(Collected data)
▼
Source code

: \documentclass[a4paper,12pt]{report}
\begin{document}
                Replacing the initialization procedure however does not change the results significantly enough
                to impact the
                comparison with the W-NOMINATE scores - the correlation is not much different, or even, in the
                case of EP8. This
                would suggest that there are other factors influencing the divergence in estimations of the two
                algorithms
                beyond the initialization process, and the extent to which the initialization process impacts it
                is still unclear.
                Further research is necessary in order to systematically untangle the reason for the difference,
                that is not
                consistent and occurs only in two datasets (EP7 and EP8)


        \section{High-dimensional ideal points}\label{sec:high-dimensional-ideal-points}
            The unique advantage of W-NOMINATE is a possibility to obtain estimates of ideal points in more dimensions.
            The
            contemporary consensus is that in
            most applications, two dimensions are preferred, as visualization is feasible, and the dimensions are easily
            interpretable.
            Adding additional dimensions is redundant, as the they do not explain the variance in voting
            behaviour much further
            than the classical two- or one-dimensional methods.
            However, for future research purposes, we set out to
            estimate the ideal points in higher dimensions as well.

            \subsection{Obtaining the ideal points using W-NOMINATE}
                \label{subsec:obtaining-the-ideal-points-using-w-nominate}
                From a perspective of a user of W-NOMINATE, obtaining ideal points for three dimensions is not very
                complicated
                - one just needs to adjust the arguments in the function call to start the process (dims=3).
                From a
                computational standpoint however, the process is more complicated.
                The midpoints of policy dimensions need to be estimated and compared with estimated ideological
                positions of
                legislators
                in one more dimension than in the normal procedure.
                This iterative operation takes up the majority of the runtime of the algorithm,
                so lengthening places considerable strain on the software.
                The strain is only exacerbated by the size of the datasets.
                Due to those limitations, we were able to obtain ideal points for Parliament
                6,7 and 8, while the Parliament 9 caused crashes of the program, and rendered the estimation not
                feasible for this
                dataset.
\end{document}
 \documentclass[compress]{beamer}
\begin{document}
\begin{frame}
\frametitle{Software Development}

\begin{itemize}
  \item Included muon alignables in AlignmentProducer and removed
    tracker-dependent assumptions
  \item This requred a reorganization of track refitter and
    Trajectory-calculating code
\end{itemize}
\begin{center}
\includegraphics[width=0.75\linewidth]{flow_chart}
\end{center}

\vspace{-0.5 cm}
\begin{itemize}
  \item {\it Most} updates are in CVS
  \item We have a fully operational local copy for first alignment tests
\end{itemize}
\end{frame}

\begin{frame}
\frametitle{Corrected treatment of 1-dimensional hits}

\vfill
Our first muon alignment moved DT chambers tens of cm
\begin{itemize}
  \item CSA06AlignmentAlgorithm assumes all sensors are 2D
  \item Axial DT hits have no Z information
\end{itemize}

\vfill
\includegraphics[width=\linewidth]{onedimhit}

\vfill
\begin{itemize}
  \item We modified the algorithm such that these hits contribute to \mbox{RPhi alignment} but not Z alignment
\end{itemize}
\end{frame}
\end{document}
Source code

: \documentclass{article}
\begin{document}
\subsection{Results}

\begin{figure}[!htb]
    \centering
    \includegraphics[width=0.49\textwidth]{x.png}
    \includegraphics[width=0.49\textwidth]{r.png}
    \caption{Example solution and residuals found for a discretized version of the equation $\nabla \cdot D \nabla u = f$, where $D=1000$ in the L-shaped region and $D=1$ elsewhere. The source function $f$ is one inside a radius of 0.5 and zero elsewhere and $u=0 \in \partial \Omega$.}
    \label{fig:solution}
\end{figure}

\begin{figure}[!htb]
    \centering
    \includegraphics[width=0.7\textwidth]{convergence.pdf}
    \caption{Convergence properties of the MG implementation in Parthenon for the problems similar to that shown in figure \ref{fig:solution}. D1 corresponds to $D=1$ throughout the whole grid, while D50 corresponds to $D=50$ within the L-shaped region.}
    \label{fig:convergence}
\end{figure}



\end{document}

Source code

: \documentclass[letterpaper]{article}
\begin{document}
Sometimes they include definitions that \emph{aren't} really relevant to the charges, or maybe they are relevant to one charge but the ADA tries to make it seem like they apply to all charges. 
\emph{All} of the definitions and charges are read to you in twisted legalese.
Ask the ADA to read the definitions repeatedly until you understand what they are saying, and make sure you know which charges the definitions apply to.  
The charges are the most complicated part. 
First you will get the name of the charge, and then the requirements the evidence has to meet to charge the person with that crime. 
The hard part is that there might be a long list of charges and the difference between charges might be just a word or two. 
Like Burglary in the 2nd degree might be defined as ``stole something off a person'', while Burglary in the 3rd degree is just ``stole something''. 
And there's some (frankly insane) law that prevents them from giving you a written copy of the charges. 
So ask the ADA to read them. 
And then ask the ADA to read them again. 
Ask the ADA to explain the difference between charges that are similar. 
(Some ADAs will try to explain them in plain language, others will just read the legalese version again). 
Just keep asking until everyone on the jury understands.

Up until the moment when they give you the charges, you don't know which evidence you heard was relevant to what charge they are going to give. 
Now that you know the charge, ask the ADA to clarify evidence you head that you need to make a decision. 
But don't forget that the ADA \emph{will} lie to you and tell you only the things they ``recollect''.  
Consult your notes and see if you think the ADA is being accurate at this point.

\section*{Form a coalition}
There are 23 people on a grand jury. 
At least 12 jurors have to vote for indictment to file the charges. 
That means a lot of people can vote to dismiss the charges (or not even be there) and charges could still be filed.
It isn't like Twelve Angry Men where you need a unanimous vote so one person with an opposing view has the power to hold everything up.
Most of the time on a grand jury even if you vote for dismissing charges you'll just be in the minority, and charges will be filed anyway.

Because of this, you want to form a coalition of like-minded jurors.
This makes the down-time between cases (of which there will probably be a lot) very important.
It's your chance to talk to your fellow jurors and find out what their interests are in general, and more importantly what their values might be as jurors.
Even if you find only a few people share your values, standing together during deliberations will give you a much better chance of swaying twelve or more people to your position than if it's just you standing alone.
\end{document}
▲
**Task item:**
Return every line from the records above that holds the word "apply".

**Task response:**
Sometimes they include definitions that \emph{aren't} really relevant to the charges, or maybe they are relevant to one charge but the ADA tries to make it seem like they apply to all charges. 
Ask the ADA to read the definitions repeatedly until you understand what they are saying, and make sure you know which charges the definitions apply to.  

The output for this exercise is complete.